It has never been easier for promising startups to access funding, according to a panel of venture capitalists who discussed the outlook for the sector at a recent event in New York City.

"You can probably walk down the street and meet five people in one given city block who identify as angel investors who would have otherwise put their capital into stocks and bonds a few years ago," said Meghan Cross Breeden, partner with AmplifyHer Ventures.

In fact, in 2019, about $140 billion was invested in venture capital deals, according to Venture Monitor.

But there is also more scrutiny facing startups. In 2020, after investor darlings like WeWork, Uber, and Lyft fell out of favor, potential backers want to know, with greater certainty than ever before, your path to profitability.
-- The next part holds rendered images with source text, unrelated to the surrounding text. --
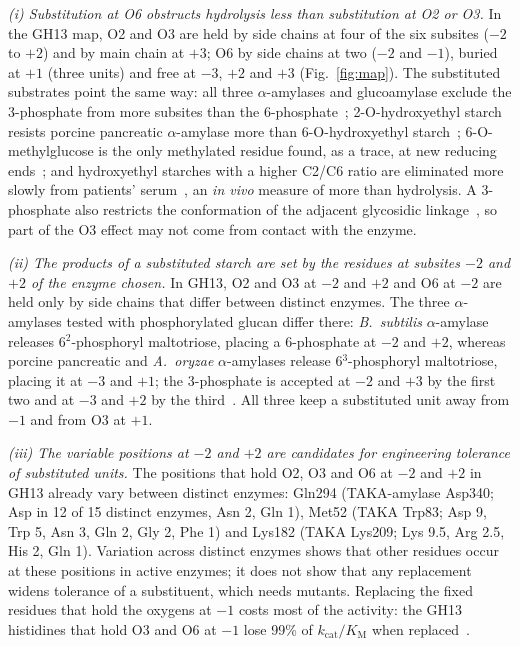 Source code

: \documentclass[preprint,12pt]{elsarticle}
\begin{document}
\emph{(i) Substitution at O6 obstructs hydrolysis less than substitution at O2 or O3.} In the GH13 map, O2 and O3 are
held by side chains at four of the six subsites ($-2$ to $+2$) and by main chain at $+3$; O6 by side chains at two
($-2$ and $-1$), buried at $+1$ (three units) and free at $-3$, $+2$ and $+3$ (Fig.~\ref{fig:map}). The substituted
substrates point the same way: all three $\alpha$-amylases and glucoamylase exclude the 3-phosphate from more
subsites than the 6-phosphate~\citep{Takeda1983,Takeda1987}; 2-O-hydroxyethyl starch resists porcine pancreatic
$\alpha$-amylase more than 6-O-hydroxyethyl starch~\citep{Yoshida1973}; 6-O-methylglucose is the only methylated
residue found, as a trace, at new reducing ends~\citep{vanderBurgt1998}; and hydroxyethyl starches with a higher
C2/C6 ratio are eliminated more slowly from patients' serum~\citep{Treib1995}, an \emph{in vivo} measure of more
than hydrolysis. A 3-phosphate also restricts the conformation of the adjacent glycosidic
linkage~\citep{Hansen2009}, so part of the O3 effect may not come from contact with the enzyme.

\emph{(ii) The products of a substituted starch are set by the residues at subsites $-2$ and $+2$ of the enzyme
chosen.} In GH13, O2 and O3 at $-2$ and $+2$ and O6 at $-2$ are held only by side chains that differ between distinct enzymes. The three
$\alpha$-amylases tested with phosphorylated glucan differ there: \emph{B.~subtilis} $\alpha$-amylase releases
6$^2$-phosphoryl maltotriose, placing a 6-phosphate at $-2$ and $+2$, whereas porcine pancreatic and
\emph{A.~oryzae} $\alpha$-amylases release 6$^3$-phosphoryl maltotriose, placing it at $-3$ and $+1$; the
3-phosphate is accepted at $-2$ and $+3$ by the first two and at $-3$ and $+2$ by the
third~\citep{Takeda1983,TakedaHizukuri1986,Takeda1987}. All three keep a substituted unit away from $-1$ and from O3
at $+1$.

\emph{(iii) The variable positions at $-2$ and $+2$ are candidates for engineering tolerance of substituted units.}
The positions that hold O2, O3 and O6 at $-2$ and $+2$ in GH13 already vary between distinct enzymes: Gln294 (TAKA-amylase
Asp340; Asp in 12 of 15 distinct enzymes, Asn 2, Gln 1), Met52 (TAKA Trp83; Asp 9, Trp 5, Asn 3, Gln 2, Gly 2, Phe 1) and Lys182
(TAKA Lys209; Lys 9.5, Arg 2.5, His 2, Gln 1). Variation across distinct enzymes shows that other residues occur at these positions in active enzymes; it does not show that any replacement widens tolerance of a substituent, which
needs mutants. Replacing the fixed residues that hold the oxygens at $-1$ costs most of the activity: the GH13
histidines that hold O3 and O6 at $-1$ lose 99\% of $k_\mathrm{cat}/K_\mathrm{M}$ when replaced~\citep{Sogaard1993}.
\end{document}
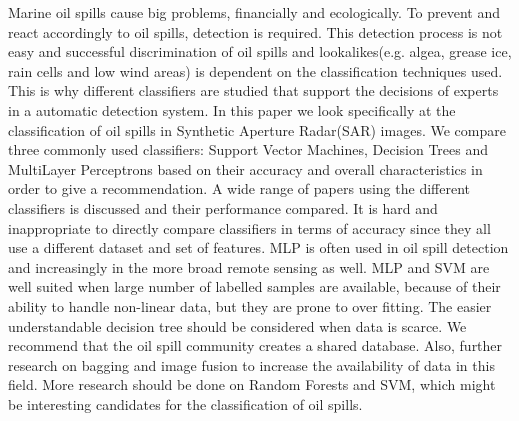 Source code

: Marine oil spills cause big problems, financially and ecologically. To prevent and react accordingly to oil spills, detection is required. This detection process is not easy and successful discrimination of oil spills and lookalikes(e.g. algea, grease ice, rain cells and low wind areas) is dependent on the classification techniques used. This is why different classifiers are studied that support the decisions of experts in a automatic detection system. In this paper we look specifically at the classification of oil spills in Synthetic Aperture Radar(SAR) images. We compare three commonly used classifiers: Support Vector Machines, Decision Trees and MultiLayer Perceptrons based on their accuracy and overall characteristics in order to give a recommendation. A wide range of papers using the different classifiers is discussed and their performance compared. It is hard and inappropriate to directly compare classifiers in terms of accuracy since they all use a different dataset and set of features. MLP is often used in oil spill detection and increasingly in the more broad remote sensing as well. MLP and SVM are well suited when large number of labelled samples are available, because of their ability to handle non-linear data, but they are prone to over fitting. The easier understandable decision tree should be considered when data is scarce. We recommend that the oil spill community creates a shared database. Also, further research on bagging and image fusion to increase the availability of data in this field. More research should be done on Random Forests and SVM, which might be interesting candidates for the classification of oil spills.
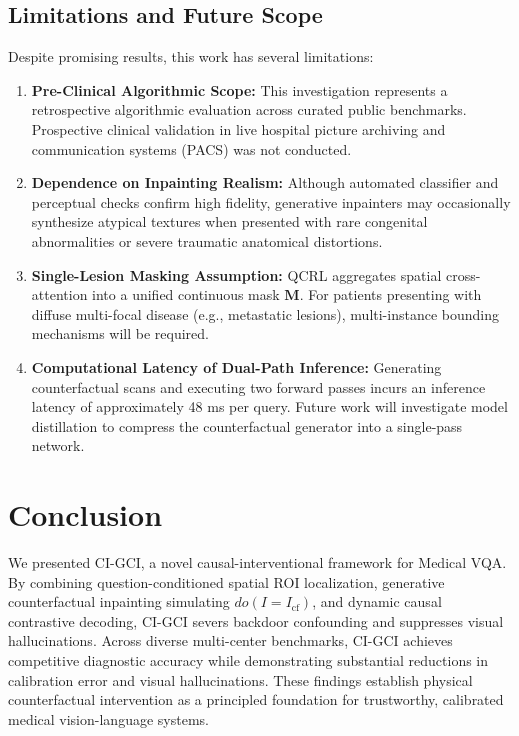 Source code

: \documentclass[journal,twoside,web]{ieeecolor}
\begin{document}
\subsection{Limitations and Future Scope}
Despite promising results, this work has several limitations:
\begin{enumerate}
    \item \textbf{Pre-Clinical Algorithmic Scope:} This investigation represents a retrospective algorithmic evaluation across curated public benchmarks. Prospective clinical validation in live hospital picture archiving and communication systems (PACS) was not conducted.
    \item \textbf{Dependence on Inpainting Realism:} Although automated classifier and perceptual checks confirm high fidelity, generative inpainters may occasionally synthesize atypical textures when presented with rare congenital abnormalities or severe traumatic anatomical distortions.
    \item \textbf{Single-Lesion Masking Assumption:} QCRL aggregates spatial cross-attention into a unified continuous mask $\mathbf{M}$. For patients presenting with diffuse multi-focal disease (e.g., metastatic lesions), multi-instance bounding mechanisms will be required.
    \item \textbf{Computational Latency of Dual-Path Inference:} Generating counterfactual scans and executing two forward passes incurs an inference latency of approximately 48 ms per query. Future work will investigate model distillation to compress the counterfactual generator into a single-pass network.
\end{enumerate}

\section{Conclusion}
\label{sec:conclusion}
We presented CI-GCI, a novel causal-interventional framework for Medical VQA. By combining question-conditioned spatial ROI localization, generative counterfactual inpainting simulating $do(I = I_{\text{cf}})$, and dynamic causal contrastive decoding, CI-GCI severs backdoor confounding and suppresses visual hallucinations. Across diverse multi-center benchmarks, CI-GCI achieves competitive diagnostic accuracy while demonstrating substantial reductions in calibration error and visual hallucinations. These findings establish physical counterfactual intervention as a principled foundation for trustworthy, calibrated medical vision-language systems.
\end{document}

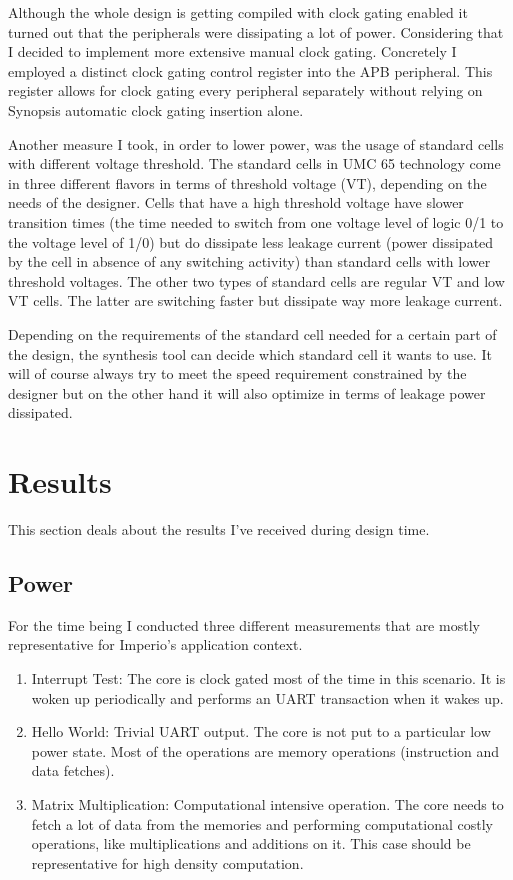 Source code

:Although the whole design is getting compiled with clock gating enabled it turned out that the peripherals were dissipating a lot of power. Considering that I decided to implement more extensive manual clock gating. Concretely I employed a distinct clock gating control register into the APB \pulpino peripheral. This register allows for clock gating every peripheral separately without relying on Synopsis automatic clock gating insertion alone.

Another measure I took, in order to lower power, was the usage of standard cells with different voltage threshold. The standard cells in UMC 65 technology come in three different flavors in terms of threshold voltage (VT), depending on the needs of the designer. Cells that have a high threshold voltage have slower transition times (the time needed to switch from one voltage level of logic 0/1 to the voltage level of 1/0) but do dissipate less leakage current (power dissipated by the cell in absence of any switching activity) than standard cells with lower threshold voltages. The other two types of standard cells are regular VT and low VT cells. The latter are switching faster but dissipate way more leakage current.

Depending on the requirements of the standard cell needed for a certain part of the design, the synthesis tool can decide which standard cell it wants to use. It will of course always try to meet the speed requirement constrained by the designer but on the other hand it will also optimize in terms of leakage power dissipated.

\section{Results}

This section deals about the results I've received during design time.

\subsection{Power}

For the time being I conducted three different measurements that are mostly representative for Imperio's application context.

\begin{enumerate}
    \item Interrupt Test: The core is clock gated most of the time in this scenario. It is woken up periodically and performs an UART transaction when it wakes up.
    \item Hello World: Trivial UART output. The core is not put to a particular low power state. Most of the operations are memory operations (instruction and data fetches).
    \item Matrix Multiplication: Computational intensive operation. The core needs to fetch a lot of data from the memories and performing computational costly operations, like multiplications and additions on it. This case should be representative for high density computation. 
\end{enumerate}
If you've decided venture capital is right for you, here are their top tips on how to capture the attention of investors.

1. Tailor your pitch to the coast.

While New York venture capital is more focused on the financial details of an agreement, San Francisco is more keen on product innovation, according to panelist Tracy Chadwell, founding partner of 1843 Capital. And that makes sense, she said. One is full of financiers, the other engineers. Cross Breeden agreed, saying it adds up to a culture that is "tech first" (West Coast) versus one that is "tech enabled" (East Coast). That thinking also underscores mainstay advice for attracting investors: Do your homework and know your audience. Customize your pitches and target VCs accordingly.

2. Listen first, talk later.

You know you need to deliver a concise and engaging story to potential investors. But, according to this panel, VCs prefer you start the meeting by allowing the investors to speak. You can ask, for example, what types of companies similar to yours they have funded in the past.

Once their thoughts are on the table, investors will have more room to listen to you. Cross Breeden even has a signature rule: Don't speak for more than 90 seconds at a time without pausing to check if the investor is engaged or has a question. And right before each pause, end your last sentence with an inquiring inflection. That might prompt them to nod along, which signals to you that they understand what you're saying and you can continue. "You're having a conversation with a person, not just a checkbook," Chadwell explained.

3. Show solidarity and share the spotlight with your team. 

When a company comes in for a meeting, Chadwell pays attention to the body language between founders, co-founders, and early staff. It's a red flag for companies to have strained relationships between co-founders--and she looks for signs of cracks early on.

If you arrive at a meeting and don't let anyone on your team speak, especially if you came with quite a few people, that can also be a bad sign, said Barry Osherow, a partner at technology investment firm Level Equity. While you might think it is most efficient for you to be the one to make the full pitch, share the platform with your team. Showing how employees can effectively collaborate is a huge plus for investors. 

Venture capital isn't for every company and comes with its own burdens. But if you're truly prepared to scale--a growth rate of 10x over a certain amount of time--then watch where you pitch, get to know your VCs deeply, and show off your team's strong culture for the best chance at landing an investment.